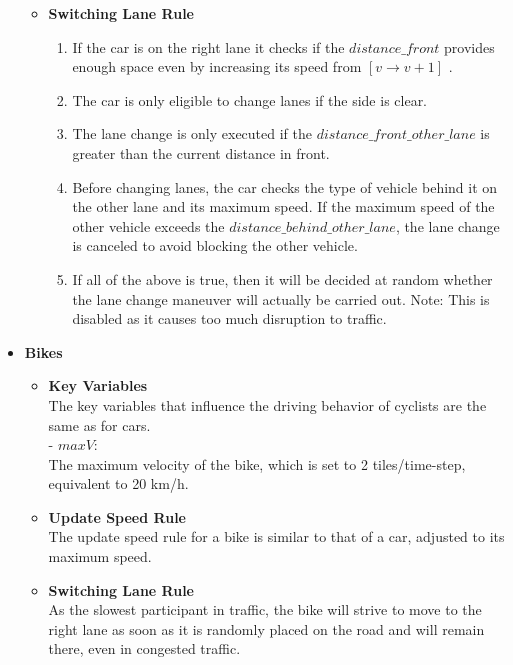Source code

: \begin{itemize}
\begin{itemize}
         \item \textbf{Switching Lane Rule}
         \begin{enumerate}
         \item If the car is on the right lane it checks if the $distance\_front$ provides enough space even by increasing its speed from $[v \rightarrow v+1]$ .
         \item The car is only eligible to change lanes if the side is clear.
         \item The lane change is only executed if the $distance\_front\_other\_lane$ is greater than the current distance in front.
         \item Before changing lanes, the car checks the type of vehicle behind it on the other lane and its maximum speed. If the maximum speed of the other vehicle exceeds the $distance\_behind\_other\_lane$, the lane change is canceled to avoid blocking the other vehicle.
         \item If all of the above is true, then it will be decided at random whether the lane change maneuver will actually be carried out. Note: This is disabled as it causes too much disruption to traffic.
         \end{enumerate}     
     \end{itemize}

     \item \textbf{Bikes}
     \begin{itemize}
         \item \textbf{Key Variables}\\
         The key variables that influence the driving behavior of cyclists are the same as for cars.\\
         - $maxV$: \\
         The maximum velocity of the bike, which is set to 2 tiles/time-step, equivalent to 20 km/h.\\
         \item \textbf{Update Speed Rule}\\
         The update speed rule for a bike is similar to that of a car, adjusted to its maximum speed.\\
         \item \textbf{Switching Lane Rule}\\
         As the slowest participant in traffic, the bike will strive to move to the right lane as soon as it is randomly placed on the road and will remain there, even in congested traffic.
     \end{itemize}


\end{itemize}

▶ PROBLEM STATEMENT:
How many lines in the data contain the string "textbf"? Respond with the number only.

▶ TASK ANSWER:
5